Socialising online - necessity or the new normal?

Life under lockdown has changed the way we socialise…

It is no-longer safe to meet friends and family outside our own households. Events like gigs, concerts, theatre performances and cinema screenings have been cancelled or postponed. Similarly unsafe are exercise classes, park runs, coffee mornings, music lessons book clubs… the lockdown list goes on. But many of these activities have tried to go digital, providing what they can online, both in terms of content and of maintaining social contact for their users. An overview from a BBC technology correspondent gives various examples of digital socialising in lockdown.

So how is this working out?

Unsurprisingly, it’s a bit of a mixture. On the positive side, more people are using social media platforms to connect with friends and family, making use of streamed entertainment and using digital tools to connect with others – for example, platforms that enable people in different locations to watch a film together, to allow a virtual movie night.

More negatively, the shift online has highlighted the digital divide: the gap between those with reliable high speed internet provision and the technology to use digital tools effectively, and those without reliable technology and internet access. The closure of public libraries is a necessary safety precaution, to reduce the spread of the virus and to protect library staff and patrons, but this will have seen some library patrons lose their ability to get onto the internet.

Beyond the literal provision of online access, there is also the gap between those with digital skills and experience and those without. Those unfamiliar with digital tools may be almost as much excluded from the possibilities of socialising online as those with no internet at all. Although there is no direct correlation with age, proportionally more retired and older people lack these digital skills. While many have been able to seize the opportunity to learn during the current crisis, others are still struggling to engage online, as covered in this BBC article.

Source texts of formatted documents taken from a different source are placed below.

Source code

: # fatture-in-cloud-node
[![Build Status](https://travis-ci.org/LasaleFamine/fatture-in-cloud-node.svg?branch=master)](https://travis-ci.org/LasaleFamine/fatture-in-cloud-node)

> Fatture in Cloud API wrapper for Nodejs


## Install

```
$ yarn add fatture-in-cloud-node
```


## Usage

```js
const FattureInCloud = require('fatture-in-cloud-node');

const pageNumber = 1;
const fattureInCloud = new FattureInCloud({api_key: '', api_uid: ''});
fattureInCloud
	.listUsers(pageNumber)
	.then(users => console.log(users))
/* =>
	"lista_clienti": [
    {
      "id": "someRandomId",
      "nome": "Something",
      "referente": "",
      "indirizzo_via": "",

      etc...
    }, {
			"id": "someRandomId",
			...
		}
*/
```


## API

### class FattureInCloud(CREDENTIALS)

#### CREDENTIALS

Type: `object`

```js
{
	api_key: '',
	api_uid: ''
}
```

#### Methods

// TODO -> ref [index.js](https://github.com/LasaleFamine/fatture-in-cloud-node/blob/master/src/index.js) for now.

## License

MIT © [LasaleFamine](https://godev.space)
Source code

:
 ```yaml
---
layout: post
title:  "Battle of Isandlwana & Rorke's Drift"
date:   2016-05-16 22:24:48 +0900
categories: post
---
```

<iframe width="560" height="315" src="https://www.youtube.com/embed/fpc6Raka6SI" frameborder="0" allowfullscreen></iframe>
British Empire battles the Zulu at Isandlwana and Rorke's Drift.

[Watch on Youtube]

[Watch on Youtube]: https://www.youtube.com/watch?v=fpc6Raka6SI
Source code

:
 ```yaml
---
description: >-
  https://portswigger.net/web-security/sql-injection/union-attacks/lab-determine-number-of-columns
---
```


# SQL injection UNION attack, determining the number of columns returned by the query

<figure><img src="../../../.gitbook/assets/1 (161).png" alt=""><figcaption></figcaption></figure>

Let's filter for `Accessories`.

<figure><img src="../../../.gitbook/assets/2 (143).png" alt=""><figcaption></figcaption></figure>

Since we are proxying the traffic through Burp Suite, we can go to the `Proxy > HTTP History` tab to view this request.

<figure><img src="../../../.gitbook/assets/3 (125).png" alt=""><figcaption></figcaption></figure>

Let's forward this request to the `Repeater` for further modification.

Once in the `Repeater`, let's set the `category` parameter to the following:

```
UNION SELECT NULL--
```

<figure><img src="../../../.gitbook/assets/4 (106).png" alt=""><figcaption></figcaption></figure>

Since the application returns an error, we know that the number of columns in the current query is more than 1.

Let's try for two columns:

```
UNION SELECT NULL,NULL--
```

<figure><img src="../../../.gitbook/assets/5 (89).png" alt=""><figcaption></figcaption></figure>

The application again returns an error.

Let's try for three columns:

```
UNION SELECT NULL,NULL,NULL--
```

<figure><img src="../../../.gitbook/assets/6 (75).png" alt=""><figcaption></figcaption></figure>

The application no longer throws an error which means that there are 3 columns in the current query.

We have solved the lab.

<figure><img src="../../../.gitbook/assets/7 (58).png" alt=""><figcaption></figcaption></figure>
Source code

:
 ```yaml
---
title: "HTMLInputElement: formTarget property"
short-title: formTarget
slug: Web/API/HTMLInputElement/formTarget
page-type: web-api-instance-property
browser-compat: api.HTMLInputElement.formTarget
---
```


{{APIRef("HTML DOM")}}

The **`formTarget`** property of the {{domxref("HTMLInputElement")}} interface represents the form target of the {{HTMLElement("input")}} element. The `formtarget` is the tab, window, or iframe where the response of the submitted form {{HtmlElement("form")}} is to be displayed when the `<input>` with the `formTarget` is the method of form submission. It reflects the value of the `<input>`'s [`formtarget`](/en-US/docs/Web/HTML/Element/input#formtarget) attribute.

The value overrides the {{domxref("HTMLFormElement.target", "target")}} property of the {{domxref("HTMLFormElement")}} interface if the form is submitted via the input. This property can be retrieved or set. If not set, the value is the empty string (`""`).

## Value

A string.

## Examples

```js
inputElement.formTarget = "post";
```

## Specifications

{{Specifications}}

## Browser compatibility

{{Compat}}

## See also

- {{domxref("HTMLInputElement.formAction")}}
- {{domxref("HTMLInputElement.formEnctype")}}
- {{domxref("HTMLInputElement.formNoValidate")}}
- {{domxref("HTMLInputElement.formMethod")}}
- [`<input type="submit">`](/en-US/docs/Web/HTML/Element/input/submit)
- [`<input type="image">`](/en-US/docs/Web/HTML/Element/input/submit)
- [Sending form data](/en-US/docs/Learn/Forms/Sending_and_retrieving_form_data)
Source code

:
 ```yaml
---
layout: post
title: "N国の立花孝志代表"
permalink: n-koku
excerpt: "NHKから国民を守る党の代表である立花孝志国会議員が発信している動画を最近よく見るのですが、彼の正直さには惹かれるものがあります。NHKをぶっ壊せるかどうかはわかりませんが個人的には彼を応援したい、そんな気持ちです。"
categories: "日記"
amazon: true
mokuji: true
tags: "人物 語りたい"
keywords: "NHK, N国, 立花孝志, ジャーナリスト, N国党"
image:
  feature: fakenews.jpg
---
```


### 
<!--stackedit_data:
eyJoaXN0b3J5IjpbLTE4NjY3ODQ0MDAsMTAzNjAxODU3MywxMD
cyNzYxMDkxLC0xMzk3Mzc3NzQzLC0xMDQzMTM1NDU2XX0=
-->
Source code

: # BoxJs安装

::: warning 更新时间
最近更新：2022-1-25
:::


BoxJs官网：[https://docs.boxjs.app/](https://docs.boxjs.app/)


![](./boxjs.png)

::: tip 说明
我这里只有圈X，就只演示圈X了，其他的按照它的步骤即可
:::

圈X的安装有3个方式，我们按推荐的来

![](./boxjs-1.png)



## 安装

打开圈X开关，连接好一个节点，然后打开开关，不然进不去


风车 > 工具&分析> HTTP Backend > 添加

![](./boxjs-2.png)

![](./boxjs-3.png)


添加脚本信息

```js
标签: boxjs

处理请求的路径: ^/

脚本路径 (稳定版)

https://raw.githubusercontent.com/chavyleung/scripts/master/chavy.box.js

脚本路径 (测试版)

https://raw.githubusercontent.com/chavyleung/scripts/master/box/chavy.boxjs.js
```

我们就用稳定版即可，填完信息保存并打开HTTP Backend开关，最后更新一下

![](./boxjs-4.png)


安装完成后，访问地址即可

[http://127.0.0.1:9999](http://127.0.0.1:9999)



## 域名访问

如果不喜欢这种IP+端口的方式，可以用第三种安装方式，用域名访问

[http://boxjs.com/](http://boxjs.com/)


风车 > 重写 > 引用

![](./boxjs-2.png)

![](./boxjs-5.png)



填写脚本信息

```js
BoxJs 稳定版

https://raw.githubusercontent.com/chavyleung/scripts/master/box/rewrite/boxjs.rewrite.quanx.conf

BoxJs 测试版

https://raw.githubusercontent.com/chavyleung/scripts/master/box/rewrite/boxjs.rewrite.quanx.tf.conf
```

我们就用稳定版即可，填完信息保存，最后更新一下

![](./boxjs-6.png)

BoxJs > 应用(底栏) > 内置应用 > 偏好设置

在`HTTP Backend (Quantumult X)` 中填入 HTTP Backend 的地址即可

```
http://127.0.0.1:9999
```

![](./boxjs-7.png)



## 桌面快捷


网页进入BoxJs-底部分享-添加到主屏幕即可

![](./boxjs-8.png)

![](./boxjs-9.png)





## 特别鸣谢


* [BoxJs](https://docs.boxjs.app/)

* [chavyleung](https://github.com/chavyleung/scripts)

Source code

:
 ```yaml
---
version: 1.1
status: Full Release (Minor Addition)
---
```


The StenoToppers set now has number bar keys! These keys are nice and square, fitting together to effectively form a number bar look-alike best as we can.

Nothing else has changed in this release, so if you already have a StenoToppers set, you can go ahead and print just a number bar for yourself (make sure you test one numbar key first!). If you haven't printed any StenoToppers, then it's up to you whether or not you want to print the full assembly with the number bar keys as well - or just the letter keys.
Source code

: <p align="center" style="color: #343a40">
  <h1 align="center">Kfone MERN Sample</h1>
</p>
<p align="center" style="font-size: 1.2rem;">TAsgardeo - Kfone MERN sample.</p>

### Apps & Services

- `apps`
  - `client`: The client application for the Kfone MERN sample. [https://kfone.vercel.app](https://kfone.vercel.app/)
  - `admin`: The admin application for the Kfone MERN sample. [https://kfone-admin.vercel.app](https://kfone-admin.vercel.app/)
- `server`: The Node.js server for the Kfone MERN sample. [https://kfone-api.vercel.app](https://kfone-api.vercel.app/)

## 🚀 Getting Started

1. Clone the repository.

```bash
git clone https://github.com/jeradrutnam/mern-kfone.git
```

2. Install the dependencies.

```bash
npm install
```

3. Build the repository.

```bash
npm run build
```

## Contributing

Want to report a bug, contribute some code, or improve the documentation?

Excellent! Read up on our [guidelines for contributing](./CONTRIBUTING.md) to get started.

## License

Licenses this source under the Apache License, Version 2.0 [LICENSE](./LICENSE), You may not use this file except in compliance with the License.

For the most part, this shift online is an attempt to recreate real world socialising. So are we simply maintaining existing relationships on new platforms or are we making new friends online? In a previous step, we discussed the speed with which we can make new friends online but most of this current switch to digital socialising has been about new settings rather than new social circles. So as more of us start to use online platforms and digital tools to stay connected, will our socialising change? The shared experiences of life in lockdown have certainly encouraged some new socialising: Facebook and WhatsApp groups for communities have flourished, and whilst these have been based on physically geographic communities, they have nonetheless connected people who had not previously interacted. Elsewhere, further connections have sprung up, as those feeling isolated under lockdown seek out other people having similar experiences.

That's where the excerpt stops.